RECORDS FOR PROCESSING section start

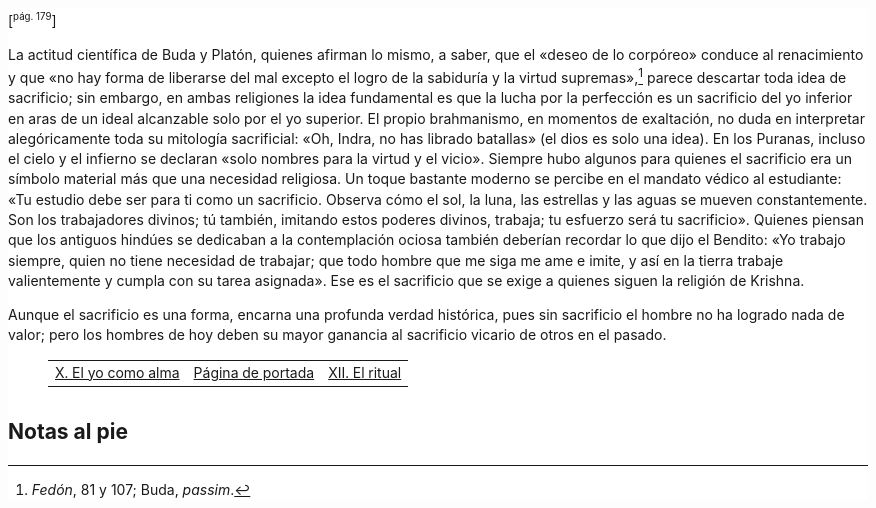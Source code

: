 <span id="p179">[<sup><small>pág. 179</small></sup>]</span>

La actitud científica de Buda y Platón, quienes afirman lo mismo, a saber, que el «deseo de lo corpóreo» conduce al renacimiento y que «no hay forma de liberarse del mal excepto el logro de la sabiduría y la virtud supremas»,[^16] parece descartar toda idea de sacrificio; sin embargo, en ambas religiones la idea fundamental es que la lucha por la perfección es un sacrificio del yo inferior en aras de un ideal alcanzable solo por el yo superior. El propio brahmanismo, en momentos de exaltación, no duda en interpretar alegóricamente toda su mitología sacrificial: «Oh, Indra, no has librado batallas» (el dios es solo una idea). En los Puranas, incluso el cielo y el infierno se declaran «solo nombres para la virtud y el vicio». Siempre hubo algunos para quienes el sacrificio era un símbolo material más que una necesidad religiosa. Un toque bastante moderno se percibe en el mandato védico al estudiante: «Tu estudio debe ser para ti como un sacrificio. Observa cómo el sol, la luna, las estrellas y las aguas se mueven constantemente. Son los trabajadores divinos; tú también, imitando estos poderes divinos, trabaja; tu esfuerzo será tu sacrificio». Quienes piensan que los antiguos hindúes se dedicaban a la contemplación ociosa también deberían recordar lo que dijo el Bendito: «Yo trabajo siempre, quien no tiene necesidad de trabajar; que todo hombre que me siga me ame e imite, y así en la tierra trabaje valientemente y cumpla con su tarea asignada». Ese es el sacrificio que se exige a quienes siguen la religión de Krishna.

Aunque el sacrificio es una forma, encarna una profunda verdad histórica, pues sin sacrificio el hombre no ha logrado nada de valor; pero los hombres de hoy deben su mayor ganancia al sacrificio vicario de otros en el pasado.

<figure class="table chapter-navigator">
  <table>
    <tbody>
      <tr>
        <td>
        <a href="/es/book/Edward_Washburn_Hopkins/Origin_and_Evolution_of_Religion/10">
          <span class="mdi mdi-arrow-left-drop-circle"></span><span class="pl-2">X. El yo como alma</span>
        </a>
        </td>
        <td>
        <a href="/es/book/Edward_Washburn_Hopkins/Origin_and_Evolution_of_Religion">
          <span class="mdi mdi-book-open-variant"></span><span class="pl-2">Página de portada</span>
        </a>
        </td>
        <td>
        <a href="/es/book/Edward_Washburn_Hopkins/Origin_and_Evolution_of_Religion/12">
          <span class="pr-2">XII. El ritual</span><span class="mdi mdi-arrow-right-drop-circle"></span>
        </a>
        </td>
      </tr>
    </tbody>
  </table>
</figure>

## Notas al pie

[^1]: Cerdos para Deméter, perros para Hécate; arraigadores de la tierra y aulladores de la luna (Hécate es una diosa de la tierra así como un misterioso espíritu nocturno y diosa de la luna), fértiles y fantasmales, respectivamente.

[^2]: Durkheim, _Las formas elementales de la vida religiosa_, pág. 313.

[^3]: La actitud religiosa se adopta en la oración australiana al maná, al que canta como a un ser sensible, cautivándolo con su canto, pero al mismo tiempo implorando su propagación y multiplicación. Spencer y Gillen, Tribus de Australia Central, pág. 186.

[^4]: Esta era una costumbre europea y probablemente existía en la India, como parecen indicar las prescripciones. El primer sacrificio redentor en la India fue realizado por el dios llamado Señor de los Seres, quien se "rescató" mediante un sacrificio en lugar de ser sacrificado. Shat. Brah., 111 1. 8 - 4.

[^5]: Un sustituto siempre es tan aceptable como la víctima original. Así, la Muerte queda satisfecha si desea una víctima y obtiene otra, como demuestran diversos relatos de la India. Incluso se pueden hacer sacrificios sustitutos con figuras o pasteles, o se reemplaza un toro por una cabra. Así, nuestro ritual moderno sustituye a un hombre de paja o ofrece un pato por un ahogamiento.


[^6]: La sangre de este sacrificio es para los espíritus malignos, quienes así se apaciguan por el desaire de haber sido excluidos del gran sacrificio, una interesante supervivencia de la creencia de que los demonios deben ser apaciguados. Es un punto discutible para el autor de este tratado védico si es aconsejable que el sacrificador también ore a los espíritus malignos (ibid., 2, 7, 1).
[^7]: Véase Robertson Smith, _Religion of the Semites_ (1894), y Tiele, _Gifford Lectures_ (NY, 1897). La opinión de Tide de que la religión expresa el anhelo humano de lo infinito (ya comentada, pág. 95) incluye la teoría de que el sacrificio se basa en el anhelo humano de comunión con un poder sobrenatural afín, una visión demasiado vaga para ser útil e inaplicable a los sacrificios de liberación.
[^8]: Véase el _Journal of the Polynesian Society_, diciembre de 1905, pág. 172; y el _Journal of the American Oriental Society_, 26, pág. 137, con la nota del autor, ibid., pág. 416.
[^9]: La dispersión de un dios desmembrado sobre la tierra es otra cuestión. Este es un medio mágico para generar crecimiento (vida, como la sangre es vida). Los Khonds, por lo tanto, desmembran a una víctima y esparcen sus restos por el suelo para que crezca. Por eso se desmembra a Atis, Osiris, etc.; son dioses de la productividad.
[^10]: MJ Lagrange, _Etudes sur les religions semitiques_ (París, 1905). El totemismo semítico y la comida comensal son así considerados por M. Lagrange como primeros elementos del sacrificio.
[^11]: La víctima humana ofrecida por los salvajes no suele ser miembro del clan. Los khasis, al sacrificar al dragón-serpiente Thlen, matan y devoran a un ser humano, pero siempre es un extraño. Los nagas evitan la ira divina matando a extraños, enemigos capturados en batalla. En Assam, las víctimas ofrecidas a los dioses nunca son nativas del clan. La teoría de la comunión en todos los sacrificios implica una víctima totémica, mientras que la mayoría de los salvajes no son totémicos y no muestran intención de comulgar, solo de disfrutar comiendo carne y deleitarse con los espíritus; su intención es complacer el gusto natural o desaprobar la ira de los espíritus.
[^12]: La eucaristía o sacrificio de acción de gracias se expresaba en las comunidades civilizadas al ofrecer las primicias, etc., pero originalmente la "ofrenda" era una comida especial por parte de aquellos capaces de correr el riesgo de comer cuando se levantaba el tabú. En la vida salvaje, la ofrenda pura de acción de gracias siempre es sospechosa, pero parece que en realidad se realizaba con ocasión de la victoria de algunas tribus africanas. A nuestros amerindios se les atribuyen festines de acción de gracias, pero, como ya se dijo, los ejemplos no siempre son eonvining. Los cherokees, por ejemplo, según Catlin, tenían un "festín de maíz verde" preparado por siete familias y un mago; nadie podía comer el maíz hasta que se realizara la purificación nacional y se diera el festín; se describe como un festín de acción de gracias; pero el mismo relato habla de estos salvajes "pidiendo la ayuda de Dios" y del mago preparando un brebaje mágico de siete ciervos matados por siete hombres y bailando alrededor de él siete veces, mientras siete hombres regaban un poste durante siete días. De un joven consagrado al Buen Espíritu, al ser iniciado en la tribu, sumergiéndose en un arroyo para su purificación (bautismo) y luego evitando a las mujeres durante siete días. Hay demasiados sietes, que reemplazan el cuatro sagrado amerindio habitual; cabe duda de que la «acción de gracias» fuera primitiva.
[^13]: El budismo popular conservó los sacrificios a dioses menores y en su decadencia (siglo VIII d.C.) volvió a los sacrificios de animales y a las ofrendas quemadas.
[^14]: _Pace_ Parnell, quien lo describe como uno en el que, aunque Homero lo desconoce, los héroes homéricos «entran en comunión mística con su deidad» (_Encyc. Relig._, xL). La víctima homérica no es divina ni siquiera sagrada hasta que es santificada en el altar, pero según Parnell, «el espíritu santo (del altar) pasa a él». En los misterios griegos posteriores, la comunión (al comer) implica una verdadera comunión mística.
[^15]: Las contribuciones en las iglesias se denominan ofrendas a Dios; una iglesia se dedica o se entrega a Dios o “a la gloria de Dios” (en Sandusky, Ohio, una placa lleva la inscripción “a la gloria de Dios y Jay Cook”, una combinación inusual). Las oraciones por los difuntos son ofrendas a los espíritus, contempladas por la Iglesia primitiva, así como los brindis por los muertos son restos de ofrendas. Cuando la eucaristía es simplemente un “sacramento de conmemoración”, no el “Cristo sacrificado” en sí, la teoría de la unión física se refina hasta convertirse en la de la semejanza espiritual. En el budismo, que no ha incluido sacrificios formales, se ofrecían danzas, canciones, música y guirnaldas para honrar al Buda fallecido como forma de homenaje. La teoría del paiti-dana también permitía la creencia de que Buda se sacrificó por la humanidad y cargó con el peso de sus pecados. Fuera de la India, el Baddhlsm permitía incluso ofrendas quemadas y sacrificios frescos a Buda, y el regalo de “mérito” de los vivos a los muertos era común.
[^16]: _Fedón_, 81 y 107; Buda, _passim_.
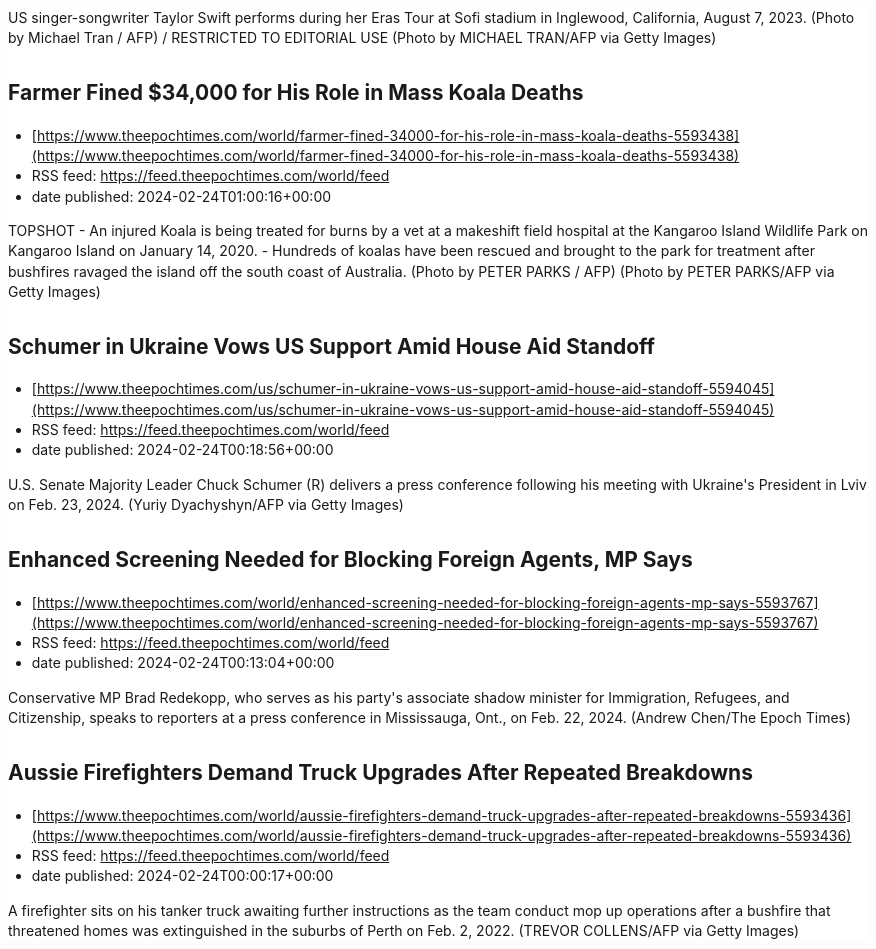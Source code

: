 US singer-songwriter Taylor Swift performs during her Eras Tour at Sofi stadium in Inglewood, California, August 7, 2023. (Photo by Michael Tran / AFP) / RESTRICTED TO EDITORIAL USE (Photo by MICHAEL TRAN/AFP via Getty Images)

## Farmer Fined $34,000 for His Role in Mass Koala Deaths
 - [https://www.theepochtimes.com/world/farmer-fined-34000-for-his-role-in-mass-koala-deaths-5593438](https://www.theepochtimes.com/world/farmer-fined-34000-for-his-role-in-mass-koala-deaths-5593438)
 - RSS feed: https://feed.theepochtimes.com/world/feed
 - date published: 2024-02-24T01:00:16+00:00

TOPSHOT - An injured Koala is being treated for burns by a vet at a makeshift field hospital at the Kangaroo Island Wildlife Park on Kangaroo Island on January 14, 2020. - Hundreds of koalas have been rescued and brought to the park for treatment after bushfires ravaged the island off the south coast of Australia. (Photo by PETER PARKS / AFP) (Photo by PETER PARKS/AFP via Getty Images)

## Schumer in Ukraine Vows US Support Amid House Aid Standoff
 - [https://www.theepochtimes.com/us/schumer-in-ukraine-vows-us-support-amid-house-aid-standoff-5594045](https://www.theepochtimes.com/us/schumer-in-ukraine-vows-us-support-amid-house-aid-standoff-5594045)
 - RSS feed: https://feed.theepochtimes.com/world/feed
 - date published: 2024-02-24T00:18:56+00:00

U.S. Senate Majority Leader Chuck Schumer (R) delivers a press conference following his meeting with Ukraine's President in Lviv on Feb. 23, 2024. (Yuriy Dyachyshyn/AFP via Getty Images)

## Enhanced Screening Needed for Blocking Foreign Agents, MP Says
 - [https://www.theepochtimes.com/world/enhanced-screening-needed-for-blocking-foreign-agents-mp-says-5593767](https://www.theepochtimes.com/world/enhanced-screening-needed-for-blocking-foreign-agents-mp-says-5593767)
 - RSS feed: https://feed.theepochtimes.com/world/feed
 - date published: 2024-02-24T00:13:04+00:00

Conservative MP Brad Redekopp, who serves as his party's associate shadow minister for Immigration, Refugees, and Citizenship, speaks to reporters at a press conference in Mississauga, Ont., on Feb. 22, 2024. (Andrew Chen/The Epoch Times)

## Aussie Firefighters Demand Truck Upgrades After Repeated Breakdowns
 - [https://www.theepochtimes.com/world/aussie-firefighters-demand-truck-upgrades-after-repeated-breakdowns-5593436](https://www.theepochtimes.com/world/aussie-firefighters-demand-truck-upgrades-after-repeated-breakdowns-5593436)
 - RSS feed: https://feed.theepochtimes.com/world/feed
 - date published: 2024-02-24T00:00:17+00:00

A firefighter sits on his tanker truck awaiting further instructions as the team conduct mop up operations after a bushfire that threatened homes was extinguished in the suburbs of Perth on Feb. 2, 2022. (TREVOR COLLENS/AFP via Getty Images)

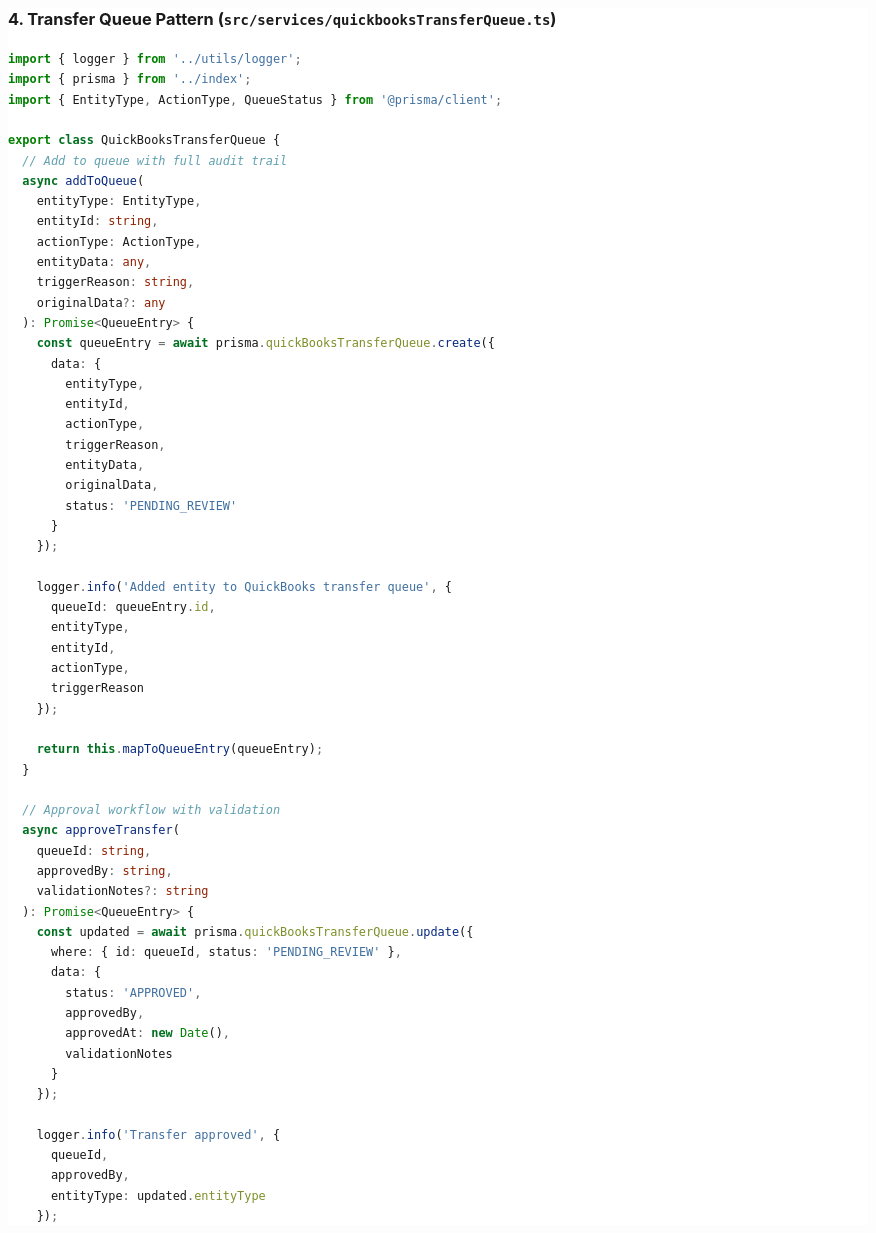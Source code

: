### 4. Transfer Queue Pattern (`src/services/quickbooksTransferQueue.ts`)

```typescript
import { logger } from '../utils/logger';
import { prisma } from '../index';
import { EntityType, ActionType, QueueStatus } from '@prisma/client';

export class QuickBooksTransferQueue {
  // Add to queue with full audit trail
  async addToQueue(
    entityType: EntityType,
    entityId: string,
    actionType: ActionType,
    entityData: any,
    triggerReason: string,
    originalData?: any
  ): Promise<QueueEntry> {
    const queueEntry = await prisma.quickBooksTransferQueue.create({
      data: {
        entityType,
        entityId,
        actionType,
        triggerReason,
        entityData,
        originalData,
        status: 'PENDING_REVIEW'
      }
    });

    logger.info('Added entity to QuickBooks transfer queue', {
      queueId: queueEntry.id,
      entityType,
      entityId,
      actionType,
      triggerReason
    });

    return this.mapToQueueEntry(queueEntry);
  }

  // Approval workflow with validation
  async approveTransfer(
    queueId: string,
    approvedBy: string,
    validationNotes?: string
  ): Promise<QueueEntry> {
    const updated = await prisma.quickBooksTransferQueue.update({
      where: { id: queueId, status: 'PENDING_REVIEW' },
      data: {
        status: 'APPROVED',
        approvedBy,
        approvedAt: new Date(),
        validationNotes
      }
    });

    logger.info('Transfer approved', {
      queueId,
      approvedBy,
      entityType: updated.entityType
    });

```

RECORDS FOR PROCESSING section end

- BRIEF -
Reading the records above, count the lines that include "dioses" and say only how many.

- WRITTEN RESPONSE -
3